More to the point, in the March 8 statement, Rosen stated that Bone's narcolepsy resulted in "four or five episodes of uncontrollable sleep per day" with each episode lasting from a half hour to an hour. (R. 1199.) This is similar to what Rosen wrote on the Impairment Questionnaire. The problem is that Bone herself denied bouts of uncontrollable sleep. In her testimony before the ALJ, she stated that, on her current medication, she no longer falls asleep suddenly. (R. 55.) Instead, she has periods where she feels like she is in a "fog", but that the "fog lifts" if she is active. (R. 54-55.) And Rosen again undercut his own claim. In the other Medical Source Statement, instead of hour long bouts of uncontrollable sleep, Rosen states that Bone requires occasional naps as short as ten minutes. (R. 1200.)

Where an ALJ discounts a treating physician's opinion after considering the extent to which the opinion is usupported by medical finding and is consistent with substantial evidence in the record, the ALJ need only "minimally articulate his reasons for doing so." Elder v. Astrue, 529, F.3d 408, 415 (7th Cir. 2008). The ALJ met that burden here. In his opinion, the ALJ compared the strong claims made by Doctors Rosen and Hammoud to the medical evidence and set forth his reasons for finding these claims wanting. Since the ALJ articulated his reasons and was supported by substantial evidence, I must affirm.

There is one final issue. Bone also accuses the ALJ of erring by failing to call in a medical examiner to evaluate certain medical evidence. The bulk of the evidence in this case was examined by both a medical doctor and a psychologist. (R. 1233-34.) But Bone submitted additional evidence after the review had taken place.
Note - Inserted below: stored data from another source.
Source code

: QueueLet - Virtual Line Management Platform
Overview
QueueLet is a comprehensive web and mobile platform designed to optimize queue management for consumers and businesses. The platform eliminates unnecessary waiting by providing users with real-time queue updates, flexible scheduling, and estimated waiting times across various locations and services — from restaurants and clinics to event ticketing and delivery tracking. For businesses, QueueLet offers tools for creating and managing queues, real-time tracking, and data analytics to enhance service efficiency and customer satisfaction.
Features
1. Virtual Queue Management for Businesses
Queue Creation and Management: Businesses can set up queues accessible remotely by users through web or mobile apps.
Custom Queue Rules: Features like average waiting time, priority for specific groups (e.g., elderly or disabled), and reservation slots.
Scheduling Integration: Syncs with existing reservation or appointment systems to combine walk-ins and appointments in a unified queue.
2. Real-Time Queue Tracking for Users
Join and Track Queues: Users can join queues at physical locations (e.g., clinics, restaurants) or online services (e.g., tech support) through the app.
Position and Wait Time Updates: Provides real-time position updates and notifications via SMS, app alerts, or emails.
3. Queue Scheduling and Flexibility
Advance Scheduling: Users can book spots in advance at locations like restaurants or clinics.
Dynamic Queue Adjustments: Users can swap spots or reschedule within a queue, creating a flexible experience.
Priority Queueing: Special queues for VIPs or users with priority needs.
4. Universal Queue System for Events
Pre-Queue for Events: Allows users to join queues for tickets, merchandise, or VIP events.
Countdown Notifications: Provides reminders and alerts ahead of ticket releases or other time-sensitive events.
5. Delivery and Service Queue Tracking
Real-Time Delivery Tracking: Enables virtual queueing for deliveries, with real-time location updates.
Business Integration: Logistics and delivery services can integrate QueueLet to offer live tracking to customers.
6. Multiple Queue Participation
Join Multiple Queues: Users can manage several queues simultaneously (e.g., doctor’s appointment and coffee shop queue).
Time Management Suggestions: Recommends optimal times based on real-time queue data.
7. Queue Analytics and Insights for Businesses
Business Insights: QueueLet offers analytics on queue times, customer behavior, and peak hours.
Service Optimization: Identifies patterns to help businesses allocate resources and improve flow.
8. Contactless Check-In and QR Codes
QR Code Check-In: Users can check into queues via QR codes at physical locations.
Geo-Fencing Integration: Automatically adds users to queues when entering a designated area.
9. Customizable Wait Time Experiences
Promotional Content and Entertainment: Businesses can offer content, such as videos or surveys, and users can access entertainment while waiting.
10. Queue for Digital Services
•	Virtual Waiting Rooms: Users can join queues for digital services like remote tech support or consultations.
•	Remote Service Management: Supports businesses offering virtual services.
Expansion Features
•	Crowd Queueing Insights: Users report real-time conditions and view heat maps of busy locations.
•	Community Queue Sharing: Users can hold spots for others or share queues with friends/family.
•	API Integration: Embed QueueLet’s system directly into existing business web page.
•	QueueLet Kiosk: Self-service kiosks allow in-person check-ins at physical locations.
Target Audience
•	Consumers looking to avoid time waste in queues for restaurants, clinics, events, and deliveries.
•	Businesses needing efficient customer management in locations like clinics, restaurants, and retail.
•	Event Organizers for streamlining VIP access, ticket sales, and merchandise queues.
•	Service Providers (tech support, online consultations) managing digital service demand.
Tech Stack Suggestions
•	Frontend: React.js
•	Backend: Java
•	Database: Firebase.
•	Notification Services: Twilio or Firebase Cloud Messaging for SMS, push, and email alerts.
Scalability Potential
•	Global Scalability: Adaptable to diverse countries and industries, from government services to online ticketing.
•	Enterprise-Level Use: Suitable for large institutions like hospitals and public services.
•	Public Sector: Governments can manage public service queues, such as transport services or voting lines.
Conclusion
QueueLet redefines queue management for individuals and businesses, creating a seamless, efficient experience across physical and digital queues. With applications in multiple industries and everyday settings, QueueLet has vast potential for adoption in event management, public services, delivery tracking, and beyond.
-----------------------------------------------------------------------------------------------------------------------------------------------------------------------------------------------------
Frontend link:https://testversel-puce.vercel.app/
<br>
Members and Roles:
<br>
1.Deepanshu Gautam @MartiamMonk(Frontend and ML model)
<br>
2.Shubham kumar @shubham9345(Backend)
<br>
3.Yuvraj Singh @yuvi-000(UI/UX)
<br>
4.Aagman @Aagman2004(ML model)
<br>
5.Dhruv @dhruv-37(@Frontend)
Bone argues that the ALJ shouldn't have evaluated this evidence without soliciting another opinion from a medical expert. The ALJ is obliged to submit "new and potentially decisive" medical evidence to professional scrutiny in order to develop a full and fair record. See Goins v. Colvin, 764 F.3d 677, 680 (7th Cir. 2014). But the obligation to develop a full record is not limitless. See Thomas v. Colvin, 745 F.3d 802, 807 (7th Cir. 2014) (citations omitted). Bone has not been able to articulate what a third medical examiner would have added to the record. For example, she hasn't pointed to any actual instance of the ALJ misreading or misinterpreting the new medical evidence or pointed to an important piece of evidence the ALJ overlooked. Because the ALJ has sufficiently developed the record, this argument fails.


The ALJ provided legitimate reasons for his opinion. While reasonable minds could differ, the only issue is whether the conclusion reached by the ALJ was supported by substantial evidence, and it was. Accordingly, the decision of the ALJ is AFFIRMED.